С теми грядками, с которых знойным солнечным днем я срываю освежающий лист кориандра или укропа. С бочками, в хаотическом порядке вкопанными по нашему огороду, из которых в жаркий день так приятно окатиться водой. Ушли в прошлое и обычные дачные будни, не громыхает теперь там больше садовый инвентарь, не дымится вечерами котелок на костре, в котором мы готовили ужин, оставаясь в ночное. Уже многие годы на этом месте утвердила власть природа.
Теперь тут лес. И лишь только периодические гудки и перестук колес случайных поездов далеко на станции, нарушают местную тишину, и быстро пропадают в шелесте листьев и крике птиц.

Бабье лето
Может быть, я потом пожалею
Может, люди осудят за блажь
Только как обнимает колени
Этот ветер, распутник и страж!
Я бороться уже не пытаюсь,
Мне не справиться больше с собой...
Я лечу, я парю, я влюбляюсь
Даже если предчувствую боль.
Лукьянов Александр

Такие дни служат не только воспоминанием о лете. Теплые солнечные сентябрьские деньки -- своеобразный прощальный привет лета, его последнее ласковое свидание перед довольно долгим расставанием... Как они бывают хороши. Мы с вами живем, к сожалению, в таком климате, где осень наступает порой практически молниеносно, частенько не оставляя нам передышку на "бархатный сезон". И лишь только выпадает пара-тройка дней на такую осень, в которой хочется жить! А потом, как обычно, все внезапно и сваливается: и пасмурные холодные дни, и туманы, и заморозки, и непрекращающиеся по неделе дожди с вечной слякотью. И все это в итоге приводит к зиме, длящейся порой по пять месяцев, колючему снегу в лицо, накатанным ботинками и колесами ледяным дорогам, солнцу, в редком случае ясного дня лишь на четыре часа в сутки едва показывающемуся над верхушками крыш, долгим морозным ночам...
Но тем приятнее такие дни, когда предчувствуя боль предстоящей зимы, мы с удовольствием ловим каждый луч... Тем ценнее для нас расставание с летом. Тем больше нас тянет использовать такой шанс для одной-двух поездок, последний раз, качественно и надолго заряжаясь перед длительным "авитаминозом" предстоящей зимы... А как в такие осенние "оттепели" хорошо дышится! С каким удовольствием можно идти по перелеску, периодически смахивая с лица случайные паутинки!
Ты просто беззаботно гуляешь и "ловишь передышку" перед зимой и непогодой. А еще в такой солнечный денек можно поразмышлять: "а что принес мне очередной сезон? Что я успел, а что – нет?" Просто отпустить на волю все страдания и страхи, все амбиции и желания! И просто – жить! жить, летя паутинкой на ветру, или кружась, как кленовый лист.
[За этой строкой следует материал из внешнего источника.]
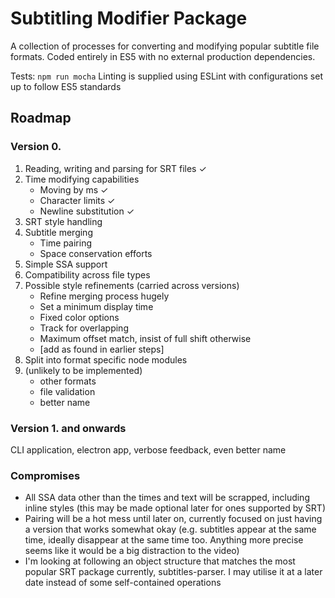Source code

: Subtitling Modifier Package
=========

A collection of processes for converting and modifying popular subtitle file formats.
Coded entirely in ES5 with no external production dependencies.

Tests: `npm run mocha`
Linting is supplied using ESLint with configurations set up to follow ES5 standards


##  Roadmap

### Version 0.

  1. Reading, writing and parsing for SRT files ✓
  2. Time modifying capabilities
      - Moving by ms ✓
      - Character limits ✓
      - Newline substitution ✓
  3. SRT style handling
  4. Subtitle merging
      - Time pairing
      - Space conservation efforts
  5. Simple SSA support
  6. Compatibility across file types
  7. Possible style refinements (carried across versions)
      - Refine merging process hugely
      - Set a minimum display time
      - Fixed color options
      - Track for overlapping
      - Maximum offset match, insist of full shift otherwise
      - [add as found in earlier steps]
  7. Split into format specific node modules
  8. (unlikely to be implemented)
      - other formats
      - file validation
      - better name

### Version 1. and onwards

  CLI application, electron app, verbose feedback, even better name

### Compromises

- All SSA data other than the times and text will be scrapped, including inline styles (this may be made optional later for ones supported by SRT)
- Pairing will be a hot mess until later on, currently focused on just having a version that works somewhat okay (e.g. subtitles appear at the same time, ideally disappear at the same time too. Anything more precise seems like it would be a big distraction to the video)
- I'm looking at following an object structure that matches the most popular SRT package currently, subtitles-parser. I may utilise it at a later date instead of some self-contained operations
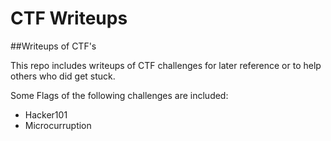 # CTF Writeups
##Writeups of CTF's

This repo includes writeups of CTF challenges for later reference or to help others who did get stuck.

Some Flags of the following challenges are included:

- Hacker101
- Microcurruption
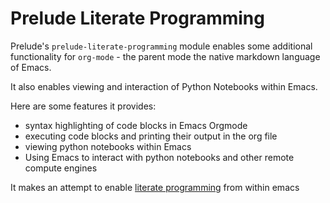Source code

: # Prelude Literate Programming

Prelude's `prelude-literate-programming` module enables some
additional functionality for `org-mode` - the parent mode the native
markdown language of Emacs.

It also enables viewing and interaction of Python Notebooks within Emacs.

Here are some features it provides:

* syntax highlighting of code blocks in Emacs Orgmode
* executing code blocks and printing their output in the org file
* viewing python notebooks within Emacs
* Using Emacs to interact with python notebooks and other remote compute engines

It makes an attempt to enable [literate programming](http://www.literateprogramming.com/knuthweb.pdf)
from within emacs
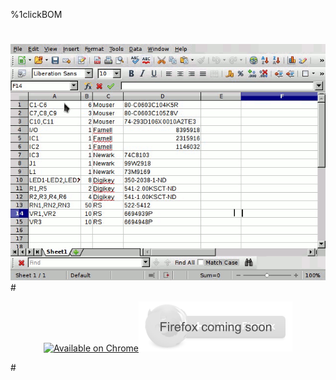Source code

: %1clickBOM
#
#
<link href="favicon.png" rel="shortcut icon" type="image/png"></link>
<link rel="chrome-webstore-item" href="https://chrome.google.com\/webstore\/detail\/mflpmlediakefinapghmabapjeippfdi">
<script type"text/javascript" src="gfycat.js"></script>
<center><div class="gfyitem" data-title=true data-autoplay=false data-controls=true data-expand=false data-id="EminentSecondaryInsect" ><img src=demo.gif></div></center>
#

<center><p><a id="chromelink" href="https://chrome.google.com/webstore/detail/1clickbom/mflpmlediakefinapghmabapjeippfdi"><img id="chromeimage" src="https://raw.githubusercontent.com/monostable/1clickBOM/master/readme_images/chrome.png" alt="Available on Chrome" /></a><img alt="Firefox coming soon" src="firefox.png"></p></center>
<script type"text/javascript">
    //fix favicon on firefox (due to github.io hosting)
    link=document.createElement("link");
    link.setAttribute("href", "favicon.png");
    link.setAttribute("rel", "shortcut icon");
    link.setAttribute("type", "image/png");
    document.head.appendChild(link);
    var chromelink = document.getElementById("chromelink");
    var chromelink = document.getElementById("chromeimage");
    if (/Chrome/.test(navigator.userAgent)) {
        chromelink.href = "#";
        chromeimage.onclick = function () { chrome.webstore.install();};
    }
</script>
#

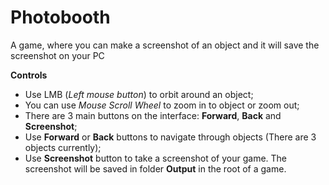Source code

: # Photobooth
A game, where you can make a screenshot of an object and it will save the screenshot on your PC


**Controls**

- Use LMB (*Left mouse button*) to orbit around an object;
- You can use *Mouse Scroll Wheel* to zoom in to object or zoom out;
- There are 3 main buttons on the interface: **Forward**, **Back** and **Screenshot**;
- Use **Forward** or **Back** buttons to navigate through objects (There are 3 objects currently);
- Use **Screenshot** button to take a screenshot of your game. The screenshot will be saved in folder **Output** in the root of a game.
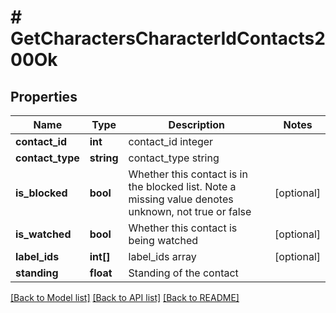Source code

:# # GetCharactersCharacterIdContacts200Ok

## Properties

Name | Type | Description | Notes
------------ | ------------- | ------------- | -------------
**contact_id** | **int** | contact_id integer | 
**contact_type** | **string** | contact_type string | 
**is_blocked** | **bool** | Whether this contact is in the blocked list. Note a missing value denotes unknown, not true or false | [optional] 
**is_watched** | **bool** | Whether this contact is being watched | [optional] 
**label_ids** | **int[]** | label_ids array | [optional] 
**standing** | **float** | Standing of the contact | 

[[Back to Model list]](../../README.md#documentation-for-models) [[Back to API list]](../../README.md#documentation-for-api-endpoints) [[Back to README]](../../README.md)


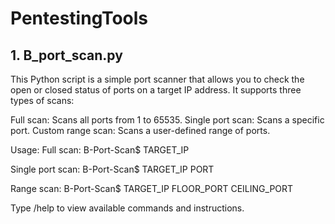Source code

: # PentestingTools
## 1. B_port_scan.py
This Python script is a simple port scanner that allows you to check the open or closed status of ports on a target IP address. It supports three types of scans:

Full scan: Scans all ports from 1 to 65535.
Single port scan: Scans a specific port.
Custom range scan: Scans a user-defined range of ports.

Usage:
Full scan: B-Port-Scan$ TARGET_IP

Single port scan: B-Port-Scan$ TARGET_IP PORT

Range scan: B-Port-Scan$ TARGET_IP FLOOR_PORT CEILING_PORT

Type /help to view available commands and instructions.
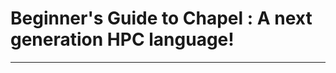 # Beginner's Guide to Chapel : A next generation HPC language!
----------------------------------------------------------------------------------------
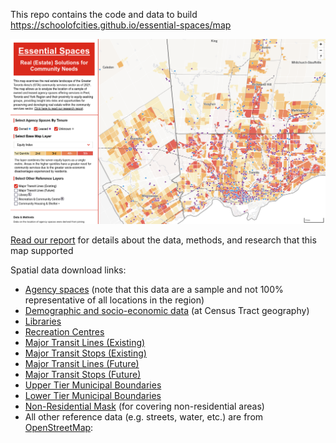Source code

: This repo contains the code and data to build https://schoolofcities.github.io/essential-spaces/map

![Map Screenshot](static/map/map-screenshot.png)

[Read our report](https://www.unitedwaygt.org/wp-content/uploads/2024/10/Essential-Spaces-Full-Report-compressed.pdf) for details about the data, methods, and research that this map supported

Spatial data download links:
- [Agency spaces](/src/routes/map/assets/SPRE_2021_wgs84.geo.json) (note that this data are a sample and not 100% representative of all locations in the region)
- [Demographic and socio-economic data](/src/routes/map/assets/ct-data-all.geo.json) (at Census Tract geography)
- [Libraries](/src/routes/map/assets/library.geo.json)
- [Recreation Centres](/src/routes/map/assets/rec.geo.json)
- [Major Transit Lines (Existing)](/src/routes/map/assets/transitLines-toronto.geo.json)
- [Major Transit Stops (Existing)](/src/routes/map/assets/transitStops-toronto.geo.json)
- [Major Transit Lines (Future)](/src/routes/map/assets/transitLines-toronto-future.geo.json)
- [Major Transit Stops (Future)](/src/routes/map/assets/transitStops-toronto-future.geo.json)
- [Upper Tier Municipal Boundaries](/src/routes/map/assets/admin-upper-tier.geo.json)
- [Lower Tier Municipal Boundaries](/src/routes/map/assets/admin-lower-tier.geo.json)
- [Non-Residential Mask](/src/routes/map/assetsnon-residential-mask.geo.json) (for covering non-residential areas)
- All other reference data (e.g. streets, water, etc.) are from [OpenStreetMap](https://www.openstreetmap.org/): 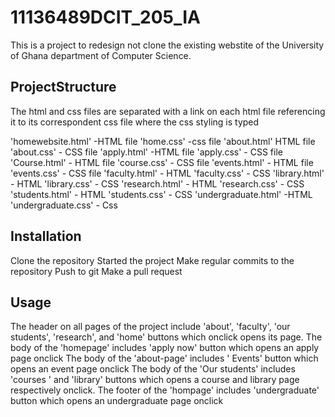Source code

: # 11136489DCIT_205_IA

This is a project to redesign not clone the existing webstite of the University of Ghana department of Computer Science.

## ProjectStructure
The html and css files are separated with a link on each html file referencing it to its correspondent css file where the css styling is typed

'homewebsite.html' -HTML file
'home.css' -css file
'about.html' HTML file
'about.css' - CSS file
'apply.html' -HTML file
'apply.css' - CSS file
'Course.html' - HTML file
'course.css' - CSS file
'events.html' - HTML file
'events.css' - CSS file
'faculty.html' - HTML
'faculty.css' - CSS
'library.html' - HTML
'library.css' - CSS
'research.html' - HTML
'research.css' - CSS
'students.html' - HTML
'students.css' - CSS
'undergraduate.html' -HTML
'undergraduate.css' - Css

## Installation
Clone the repository
Started the project
Make regular commits to the repository
Push to git
Make a pull request

## Usage
The header on all pages of the project include 'about', 'faculty', 'our students', 'research', and 'home' buttons which onclick opens its page.
The body of the 'homepage' includes 'apply now' button which opens an apply page onclick
The body of the 'about-page' includes ' Events' button which opens an event page onclick
The body of the 'Our students' includes 'courses ' and 'library' buttons which opens a course and library page respectively onclick.
The footer of the 'hompage' includes 'undergraduate' button which opens an undergraduate page onclick






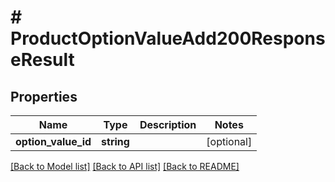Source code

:# # ProductOptionValueAdd200ResponseResult

## Properties

Name | Type | Description | Notes
------------ | ------------- | ------------- | -------------
**option_value_id** | **string** |  | [optional]

[[Back to Model list]](../../README.md#models) [[Back to API list]](../../README.md#endpoints) [[Back to README]](../../README.md)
Стать частью стихии, частью окружающего мира. Влюбиться в жизнь и дышать полной грудью, понимая, что мы счастливы уже одним тем, что здесь присутствуем!
Жизнь коротка! Стареем мы быстро, и время властно над нами. Но и мы определенным образом властны над временем. Умейте отключать, останавливать время, "выпадая" из реальности! Когда человек занимается творчеством, он не стареет! И один такой день, проведенный на природе, ярким пятном отпечатывается в нашей личностной истории! Он выхватывает нас из реальности и дарит ощущение полета! Проживите его здесь и сейчас, таким, каким он был, таким, какой он есть. Снимите часы и побудьте хоть немного "вне времени", в своей, отдельной реальности. Успеете еще наспешиться.
Особенно хорошо в такие дни заниматься спортивными пробежками в лесопосадке! Солнце уже не жарит, а приятно так ласково греет, а ты бежишь по протоптанной тропинке, или просто по лесной подстилке, усыпанной павшими и частично уже подпревшими листьями. Да и периодически отбиваешься от мелких мошек, которых так полно теплой сухой осенью, да от летающих паутинок.
А уж как приятна поездка в сосновый или другой хвойный лес! Здесь, даже уже и глубокой осенью, в случае теплой погоды стоит лето! Смолистый аромат сосен со слегка подмешанным запахом грибов сопровождает нас повсюду. Вы, не торопясь, можете гулять по лесу с утра до вечера, а когда подойдет время обеда, присаживаетесь на любое поваленное бревнышко, предварительно подстелив какую-нибудь тряпицу (а то все штаны извазюкаете в смоле!), садитесь перекусить небольшой "ссобойкой", сухомяточкой. Потом, довершив это дело крепким, но уже остывшим чаем из старенького термоса или просто походной фляги, отправляетесь бродить дальше, пока ранние, но еще теплые сумерки не застанут вас на лесной тропинке.
Пройдет еще пара недель, вы однажды в понедельник унылым дождливым утром проснетесь, второпях заправитесь кофе, и отправитесь на работу. День, проведенный в солнечном лесу, выветрится из вашей памяти, может быть, немного сгладится острота ощущений. Но пройдет еще несколько лет, и он, наряду с другими вашими путешествиями, все равно будет жить в вашей душе и будет обогащать копилку ваших творческих порывов и ярких воспоминаний!
Словом, бархатный сезон -- это время для путешествий. Время фантазий, время идей, время классно проведенных дней. Да и искупнуться, в случае теплой погоды, опять же, можно! Да и встретиться с друзьями, давно не виденными родственниками, поехать куда-нибудь. Неспешно посидеть в беседке под дымок шашлычка и аромат печеной картошки... У каждого времени -- свои плюсы. У каждого возраста -- свои преимущества. Просто умейте прожить свою жизнь на всю катушку, будьте здесь и сейчас, черпайте простые радости, те, которые предлагают вам окружающие обстоятельства.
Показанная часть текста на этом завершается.